Field Trip Funding Cut Impact Weighed

BERLIN – No field trips next year is better than fewer teachers and larger class sizes, educators said this week, despite the academic value of the educational trips.

Controversial cuts to the Worcester County school budget proposed last week aimed to keep teachers and staff intact, but some things had to go, and field trips will be sorely missed.

Board of Education funding for field trips encompasses the traditional trip and band and sports transportation as well. Eliminating fields trips and reducing band and sports transportation saves the school system $121,503 per year.

Field trips are integral, culminating events to academic work, several principals said, not simply recreation dressed up as education. Visits to Annapolis illustrate government, while history can be found closer to home in Snow Hill and Berlin.

“The wonderful thing about field trips is it’s a real life experience,” said Showell Elementary School Principal Paula Jones.  “It’s a different level of learning. It’s a different depth.”

“There’s definitely instruction involved in the whole process,” said Ocean City Elementary Principal Irene Kordick.

Students prepare for a trip to a museum or a farm with academic work, then use that field trip as the basis of writing projects, for example, on their return to the school.

“Field trips match our curriculum goals, by making it real, not just out of a book,” said Jones. “We are very careful about where we go.”

A few years ago, Berlin Intermediate School, an arts immersion school, used ancient Egypt as a basis for social studies, math and reading units, ending in a trip to Philadelphia to see the King Tut exhibit, Principal John Gaddis said.

“It provided a great opportunity to expand the curriculum to the kids and that’s going to be gone,” Gaddis said.

Academics are not the only lesson learned on field trips.

“Many children would never get to Philadelphia or Baltimore if not for field trips,” said Kordick.

“We’re able to open up new worlds,” Gaddis said.                

Field trip funding is also used closer to home, to shuttle choirs, ROTC, and other groups to community events.

“That’s what’s going to be a problem for me,” said Stephen Decatur High School (SDHS) Principal Lou Taylor. “We’re such a community-based school. Our community supports us and we in turn support the community.”

Local organizations, such as the Lions Club, provide $300,000 in scholarship money annually to SDHS graduates, Taylor said. Those groups in turn often ask for a choir performance at an event, or help serving a dinner.

“I don’t want to say no to them,” Taylor said. “I want to say, absolutely, we’ll be there.”

OC Stars, a singing group from OCES, performs at nursing homes and events like Springfest, Kordick said, and the school has to find money to transport them.

Kordick is also concerned that she will not be able to afford to take the fourth grade class to visit their new school, Berlin Intermediate School, which costs $1,000 for school buses.

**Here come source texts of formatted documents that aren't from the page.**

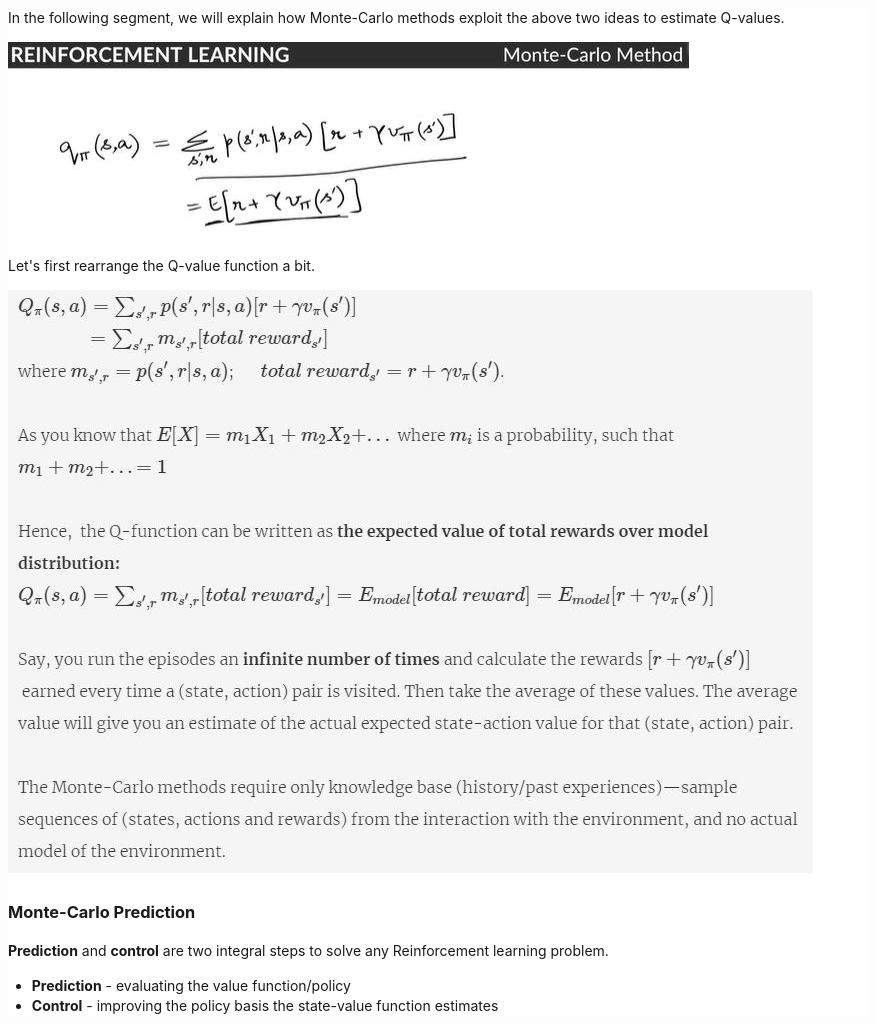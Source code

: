 In the following segment, we will explain how Monte-Carlo methods exploit the above two ideas to estimate Q-values.

![title](img/expected_value1.JPG)

Let's first rearrange the Q-value function a bit.

![title](img/expected_value2.JPG)

### Monte-Carlo Prediction
**Prediction** and **control** are two integral steps to solve any Reinforcement learning problem.
* **Prediction** - evaluating the value function/policy
* **Control** - improving the policy basis the state-value function estimates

“Next year, there’s no way we can go. I don’t have $1,000,” Kordick said.

Field trips, whether local or over the bridge, are expensive. Gaddis said that a trip to the Smithsonian in Washington, D.C., using school buses, for the entire 300-strong fifth grade, eats up nearly his entire $7,900 field trip budget for the year.

Schools already depend on several sources of funding to send children on field trips, from budgeted monies to parents to PTA fundraising efforts.

Some families cannot afford field trip fees already, principals said, and the schools must absorb that cost.

“Every kid is created equal at Stephen Decatur High School,” said Taylor. “Sometimes that means we have to help.”

Some field trips may happen next year, but schools will need to reach out for funding from already strapped sources, like the PTA, local organizations and parents.

Taylor said he does not want to have to ask local groups, which already give the school so much support, for more.

Other worries eclipse the lack of field trips for educators.

“As a principal, I have to put the materials all the children need to function in the classroom first,” said Kordick, who envisions asking the PTA for help with vital supplies instead of field trips. “I never remember a year we had to go to our PTA and ask for money for paper.”

Schools must prioritize, several principals said.

“I’d rather keep my teachers. I’d rather keep my supplies,” Gaddis said.

 “I do realize we’re living in tough economic times,” said Taylor. “There’s got to be concessions made.”